Records from a data source
⟨
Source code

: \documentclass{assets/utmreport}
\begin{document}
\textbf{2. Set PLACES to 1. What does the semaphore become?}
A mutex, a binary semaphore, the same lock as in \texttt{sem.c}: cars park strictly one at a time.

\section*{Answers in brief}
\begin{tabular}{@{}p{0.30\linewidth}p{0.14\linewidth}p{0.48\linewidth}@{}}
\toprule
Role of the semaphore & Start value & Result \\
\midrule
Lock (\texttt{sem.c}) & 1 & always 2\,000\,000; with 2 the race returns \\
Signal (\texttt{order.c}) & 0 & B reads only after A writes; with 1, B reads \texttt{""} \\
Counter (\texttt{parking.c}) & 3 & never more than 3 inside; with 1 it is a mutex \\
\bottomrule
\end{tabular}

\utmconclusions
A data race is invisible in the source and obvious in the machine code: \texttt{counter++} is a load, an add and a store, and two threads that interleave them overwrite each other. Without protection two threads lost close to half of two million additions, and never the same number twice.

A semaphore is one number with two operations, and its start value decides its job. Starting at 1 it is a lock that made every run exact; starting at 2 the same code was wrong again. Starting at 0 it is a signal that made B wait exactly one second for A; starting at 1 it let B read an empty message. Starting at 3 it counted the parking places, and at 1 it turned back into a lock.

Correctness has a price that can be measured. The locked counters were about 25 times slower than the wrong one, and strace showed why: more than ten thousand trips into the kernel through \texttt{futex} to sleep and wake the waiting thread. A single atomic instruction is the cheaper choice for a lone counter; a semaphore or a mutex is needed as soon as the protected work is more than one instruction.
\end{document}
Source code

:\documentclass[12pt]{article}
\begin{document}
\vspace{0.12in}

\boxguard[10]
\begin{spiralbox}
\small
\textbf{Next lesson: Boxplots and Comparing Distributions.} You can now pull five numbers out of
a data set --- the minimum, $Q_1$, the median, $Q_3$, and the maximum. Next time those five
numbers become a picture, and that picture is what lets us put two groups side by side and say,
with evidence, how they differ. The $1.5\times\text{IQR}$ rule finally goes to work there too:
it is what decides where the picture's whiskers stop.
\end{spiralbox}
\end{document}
⟩
⟨
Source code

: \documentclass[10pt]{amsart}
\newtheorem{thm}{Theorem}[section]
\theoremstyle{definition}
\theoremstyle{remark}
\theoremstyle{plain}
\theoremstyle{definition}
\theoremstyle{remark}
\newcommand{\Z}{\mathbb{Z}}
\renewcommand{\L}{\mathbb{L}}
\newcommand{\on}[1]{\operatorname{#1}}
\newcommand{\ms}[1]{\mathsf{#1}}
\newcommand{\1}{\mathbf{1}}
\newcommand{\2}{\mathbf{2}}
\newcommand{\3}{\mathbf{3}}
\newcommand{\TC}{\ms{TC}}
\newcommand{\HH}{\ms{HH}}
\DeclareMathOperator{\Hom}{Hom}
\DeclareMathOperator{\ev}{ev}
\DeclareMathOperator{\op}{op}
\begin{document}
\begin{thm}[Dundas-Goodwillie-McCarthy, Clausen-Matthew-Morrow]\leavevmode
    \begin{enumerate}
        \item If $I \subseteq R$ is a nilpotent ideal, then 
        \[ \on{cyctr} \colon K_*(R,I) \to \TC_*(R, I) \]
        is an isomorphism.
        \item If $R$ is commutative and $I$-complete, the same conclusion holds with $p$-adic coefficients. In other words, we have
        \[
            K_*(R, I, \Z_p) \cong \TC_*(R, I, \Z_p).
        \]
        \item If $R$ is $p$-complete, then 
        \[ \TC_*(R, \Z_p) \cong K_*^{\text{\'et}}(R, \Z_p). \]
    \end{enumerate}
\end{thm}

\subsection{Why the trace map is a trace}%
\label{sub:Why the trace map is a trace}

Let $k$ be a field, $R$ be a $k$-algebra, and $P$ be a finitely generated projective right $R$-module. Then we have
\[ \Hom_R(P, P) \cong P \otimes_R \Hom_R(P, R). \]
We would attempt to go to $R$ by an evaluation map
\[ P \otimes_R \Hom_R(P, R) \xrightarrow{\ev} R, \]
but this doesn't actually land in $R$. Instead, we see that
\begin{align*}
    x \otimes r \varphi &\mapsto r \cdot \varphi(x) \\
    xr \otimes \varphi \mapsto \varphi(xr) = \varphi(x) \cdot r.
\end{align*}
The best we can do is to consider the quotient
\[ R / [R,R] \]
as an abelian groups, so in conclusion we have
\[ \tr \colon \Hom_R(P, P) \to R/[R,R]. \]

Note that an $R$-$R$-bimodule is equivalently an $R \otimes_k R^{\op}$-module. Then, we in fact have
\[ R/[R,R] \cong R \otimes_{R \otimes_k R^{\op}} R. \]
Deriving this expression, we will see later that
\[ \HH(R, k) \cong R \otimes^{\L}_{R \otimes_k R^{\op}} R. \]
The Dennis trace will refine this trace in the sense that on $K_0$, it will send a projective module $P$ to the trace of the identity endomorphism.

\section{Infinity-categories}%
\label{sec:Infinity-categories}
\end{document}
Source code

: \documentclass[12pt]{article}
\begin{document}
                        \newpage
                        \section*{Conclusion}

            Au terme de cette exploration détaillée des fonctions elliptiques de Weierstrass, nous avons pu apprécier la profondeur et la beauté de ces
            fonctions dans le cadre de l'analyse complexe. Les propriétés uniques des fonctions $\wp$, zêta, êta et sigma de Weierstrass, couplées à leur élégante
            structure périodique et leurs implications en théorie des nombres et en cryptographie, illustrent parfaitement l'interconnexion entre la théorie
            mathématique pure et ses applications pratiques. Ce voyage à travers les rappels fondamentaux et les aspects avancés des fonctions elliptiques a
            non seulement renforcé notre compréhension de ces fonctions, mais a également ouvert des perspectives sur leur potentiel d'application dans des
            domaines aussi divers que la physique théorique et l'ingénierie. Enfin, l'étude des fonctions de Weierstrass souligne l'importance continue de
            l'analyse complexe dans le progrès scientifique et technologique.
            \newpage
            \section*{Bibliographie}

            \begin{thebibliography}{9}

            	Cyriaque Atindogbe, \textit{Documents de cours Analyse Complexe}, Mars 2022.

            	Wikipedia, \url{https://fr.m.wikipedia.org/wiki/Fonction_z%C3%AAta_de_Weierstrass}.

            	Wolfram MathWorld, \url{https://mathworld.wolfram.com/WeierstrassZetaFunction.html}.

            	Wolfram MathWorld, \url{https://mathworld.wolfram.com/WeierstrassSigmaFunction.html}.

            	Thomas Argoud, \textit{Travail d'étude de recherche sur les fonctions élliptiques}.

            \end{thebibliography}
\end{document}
⟩
__Task instructions__:
Wherever the string "Wolfram" appears in the data above, report the whole line.

__Answer to the problem__:
            	Wolfram MathWorld, \url{https://mathworld.wolfram.com/WeierstrassZetaFunction.html}.
            	Wolfram MathWorld, \url{https://mathworld.wolfram.com/WeierstrassSigmaFunction.html}.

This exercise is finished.